I eat, I read, I watch — dining solo #7
Today’s post is the 7th of “I eat, I read, I watch,” my biweekly column highlighting one of my solo dinners and my reading or Netflix accompaniments. Please treat yourself well at mealtime too. Don’t just eat alone - dine solo! You’re worth it. And it’s not hard to do. Missed the earlier instalments? Click #1 (pork chop & green beans), #2 (trout & veg), #3 (shrimp pepper bisque), #4 (rice & peas with coleslaw), #5 (ramen), and #6 (take-out burger).
I eat: Duck Sausages
Instagram followers will know that I frequent King Cole Ducks, Ontario’s principal producer of ducks and duck products. It was a pandemic discovery - a 1/2 day trip out of the city to a smallish store where I could mask and get a range of things all in one place. I’ve kept it on my go-to list of activities when I feel like a getaway but need to have it have purpose. Driving for the sake of driving no longer feels right in a changing climate.
So my fridge is often stocked with Korean duck pizza, duck legs, smoke duck breast, and even, once in a while, duck giblets - hearts, gizzards and the like. Once I made the mistake of duck tongues. I’ll give it a miss.
Tonight felt like a duck sausage evening. I began with thinly slicing half a large red onion and a few baby potatoes and getting them going in the cast iron pan in some olive oil with a little S&P.
Then I preheated the broiler to 350F and got the sausages in for a time. I don’t know how long. Probably about 15 minutes - long enough for the onions to pretty much caramelize. I turned the sausages once to get the other side crisped up.
Then I made a little salad of red pepper, zucchini, and sliced cremini mushrooms in a store-bought sesame dressing. All plated with a dollop of horseradish mustard. With a glass of ginger Kombucha? Nothing better.
I prepared this while talking to a friend on the phone. Much gratitude to the person who convinced me to spend the money on AirPods! Many meals - and walks and laundry and and and - have been made more enjoyable with a friend accompanying me on the phone.
Prep Time: 20 mins
Cost: $ Honestly don’t know. My trips to King Cole usually leave me financially down about $100 but with lots of duck options for a few weeks
How do you feel about duck? In the Comments below please!
I read: Everything - when I was a teen
There’s a character in Heartstopper (below) who has bucked current trends and instead of following a phone blindly everyone, he walks around reading a book. I get it - at 16, there’s just so darned much good - and bad - stuff out there to read!

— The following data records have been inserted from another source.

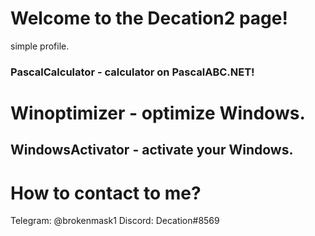 # Welcome to the Decation2 page!
simple profile.

### PascalCalculator - calculator on PascalABC.NET!
# Winoptimizer - optimize Windows.
## WindowsActivator - activate your Windows.

# How to contact to me?
Telegram: @brokenmask1
Discord: Decation#8569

As a child on a dairy farm near Wingham, three hours west of Toronto, I was often alone. Television-less by choice (my parents’, not mine), and with older siblings gone from home, I had little to do other than read. I consumed books like I consumed milk - in large quantities and indiscriminately; like milk, books were free and plentiful. My parents’ collection was full of English classics, my sisters left their more modern fare for me, and the library was at my disposal. I could talk just as easily about Pooh sticks or Avonlea as I could about Madame Defarge, Frodo Baggins, or the White Oaks of Jalna. It all fed the same need to explore other worlds.
I won a summer reading contest at the library when I was 10, and was disappointed the prize was a kids’ book. “Dick Wittington’s cat?” I said with disgust. Hadn’t the librarians seen the stuff I was reading?

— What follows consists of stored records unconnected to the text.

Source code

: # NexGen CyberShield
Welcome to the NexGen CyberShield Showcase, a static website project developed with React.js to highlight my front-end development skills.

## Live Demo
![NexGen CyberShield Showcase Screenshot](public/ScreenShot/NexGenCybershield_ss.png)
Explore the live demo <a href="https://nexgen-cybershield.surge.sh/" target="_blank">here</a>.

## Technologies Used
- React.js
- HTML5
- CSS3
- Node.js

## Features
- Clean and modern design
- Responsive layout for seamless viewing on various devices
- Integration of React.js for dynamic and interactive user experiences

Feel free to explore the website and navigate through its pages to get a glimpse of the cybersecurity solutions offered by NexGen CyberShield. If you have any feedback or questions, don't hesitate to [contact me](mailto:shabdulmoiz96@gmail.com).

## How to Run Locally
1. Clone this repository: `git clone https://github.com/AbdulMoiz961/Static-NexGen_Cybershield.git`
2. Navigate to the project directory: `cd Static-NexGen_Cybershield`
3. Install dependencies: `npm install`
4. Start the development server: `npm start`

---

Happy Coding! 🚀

In grade 8, my French teacher snatched a book from my desk, saying accusingly, “Do your parents know you’re reading this?” With the self-righteousness of a 13 year old, I assured her they did. She backtracked quickly, saying, “Can I read it when you’re done?” It was Jacqueline Susann’s best-selling and very adult novel, “Valley of the Dolls.”
If we hadn’t been TV-less, I know I would have spent my time vegging in front of cartoons or Love Boat like my contemporaries. I would have missed out.
What did you read as a kid? Add it to the Comments below.
I watch: Heartstopper
If I had to guess, I’d say Netflix thinks I’m a teenager. Definitely gay. Probably trans and biracial. Oh and of course, living in England. At least the stuff I get fed in the Netflix recommendations is all about coming of age as someone who doesn’t quite fit the mold. It works for me - frankly, I’m just not that interested in stories about middle-aged cisgender straight women living in Toronto. Been there, doing that.
Heartstopper is a good quality UK-based coming-of-age story about a bunch of kids who are fluid in a bunch of ways. There is a middle-aged cisgender straight female character played by everyone’s favourite UK actor, Olivia Coleman, amping up the palatability considerably. But even without her, it’s worth watching.
It occurs to me that lots of people think that significant personal growth is reserved for the young. As you may have gathered, I’m not one of those people. Some of my happiest times in life where when I shook up my personal snow-globe and watched the white stuff land. The beauty of the snow-globe analogy is that it’s a very controlled environment - white stuff stays inside, it doesn’t fly wildly around the room. I like that kind of well-planned and contained change. Try it!